By David Milliken
LONDON (Reuters) -British 30-year government bond yields surged to their highest since May 1998 on Wednesday, following another sharp rise in U.S. Treasury yields driven by U.S. President Donald Trump hitting China with 104% tariffs.
The 30-year British gilt yield peaked at 5.649% at 1222 GMT, up more than 30 basis points on the day, before easing back to show a rise of around 18 bps at 5.53% at 1500 GMT.
The rise was roughly on par with Monday’s increase, which was the biggest one-day move since shortly after former Prime Minister Liz Truss’ failed “mini-budget” in October 2022.
Long-dated bond yields have rocketed across major economies, led by U.S. Treasury yields. Japanese yields hit a 21-year high.
But Wednesday’s increase in British 30-year gilt yields was sharper than a 10 bps rise in equivalent U.S. Treasuries, reminding some analysts of Britain’s fiscal vulnerabilities.
“The problem now for the UK bond market is one of liquidity and positioning,” said Kathleen Brooks, research director at brokers XTB.
On Wednesday the Bank of England, in a quarterly update on financial risks, noted that hedge funds had 61 billion pounds ($78 billion) of net gilt repo borrowing last month, up from 4 billion pounds at the start of 2024.

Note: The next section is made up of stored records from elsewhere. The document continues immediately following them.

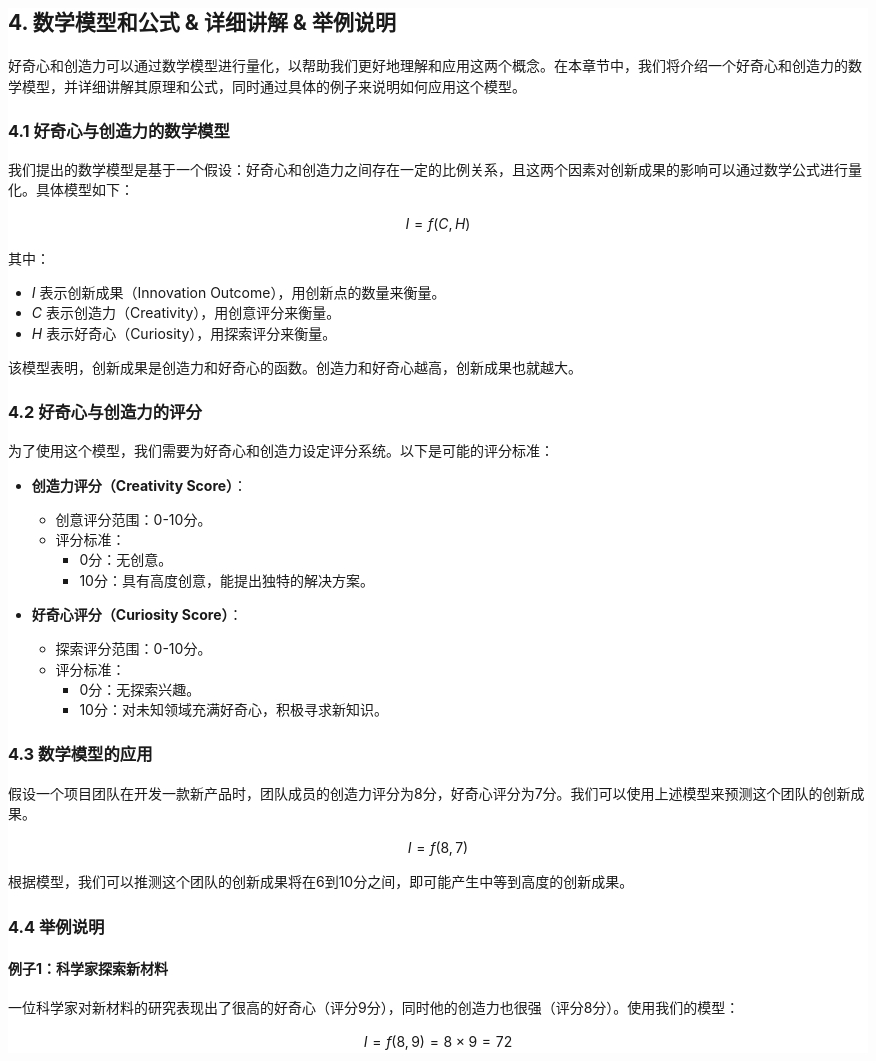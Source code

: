## 4. 数学模型和公式 & 详细讲解 & 举例说明

好奇心和创造力可以通过数学模型进行量化，以帮助我们更好地理解和应用这两个概念。在本章节中，我们将介绍一个好奇心和创造力的数学模型，并详细讲解其原理和公式，同时通过具体的例子来说明如何应用这个模型。

### 4.1 好奇心与创造力的数学模型

我们提出的数学模型是基于一个假设：好奇心和创造力之间存在一定的比例关系，且这两个因素对创新成果的影响可以通过数学公式进行量化。具体模型如下：

$$
I = f(C, H)
$$

其中：
- $I$ 表示创新成果（Innovation Outcome），用创新点的数量来衡量。
- $C$ 表示创造力（Creativity），用创意评分来衡量。
- $H$ 表示好奇心（Curiosity），用探索评分来衡量。

该模型表明，创新成果是创造力和好奇心的函数。创造力和好奇心越高，创新成果也就越大。

### 4.2 好奇心与创造力的评分

为了使用这个模型，我们需要为好奇心和创造力设定评分系统。以下是可能的评分标准：

- **创造力评分（Creativity Score）**：
  - 创意评分范围：0-10分。
  - 评分标准：
    - 0分：无创意。
    - 10分：具有高度创意，能提出独特的解决方案。

- **好奇心评分（Curiosity Score）**：
  - 探索评分范围：0-10分。
  - 评分标准：
    - 0分：无探索兴趣。
    - 10分：对未知领域充满好奇心，积极寻求新知识。

### 4.3 数学模型的应用

假设一个项目团队在开发一款新产品时，团队成员的创造力评分为8分，好奇心评分为7分。我们可以使用上述模型来预测这个团队的创新成果。

$$
I = f(8, 7)
$$

根据模型，我们可以推测这个团队的创新成果将在6到10分之间，即可能产生中等到高度的创新成果。

### 4.4 举例说明

#### 例子1：科学家探索新材料

一位科学家对新材料的研究表现出了很高的好奇心（评分9分），同时他的创造力也很强（评分8分）。使用我们的模型：

$$
I = f(8, 9) = 8 \times 9 = 72
$$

“Use of leverage, if not properly managed, could amplify shocks and cause a jump to illiquidity,” the BoE said.
RATE CUT BETS
Ten-year gilt yields were 12 basis points higher at 4.73%, while two-year yields were down 3 bps at 3.93% as investors stepped up bets that the BoE would cut rates faster this year.
The spread between two-year and 30-year gilt yields reached its widest since March 2017 at 171 basis points, more than 30 bps wider on the day.
Interest rate futures priced in 83 basis points in rate cuts by the BoE this year and saw a rate cut of at least a quarter point on May 8 after the BoE’s next meeting as a near certainty, with a roughly 10% chance of a bigger half-point move.
Before Trump detailed his tariff plans last week, markets saw only a 50% chance of a rate cut next month and just over 50 bps of loosening by the end of 2025.
Finance minister Rachel Reeves pushed back on Tuesday and again on Wednesday against suggestions that a slowdown caused by Trump’s tariffs would require her to abandon her fiscal rules.
A fiscal update last month gave her little leeway to hit her target.
“If yields go up and stay up, this causes problems for the UK fiscal position and could put pressure on sterling as well,” said Michael Metcalfe, head of macro strategy at State Street Global Markets in London
For now, investors are showing strong demand for British government debt with an auction of 4.5 billion pounds of five-year gilts nearly three times oversubscribed on Wednesday.
That said, the yield tail – a measure of whether below-average bids were successful – was the highest for any auction since November.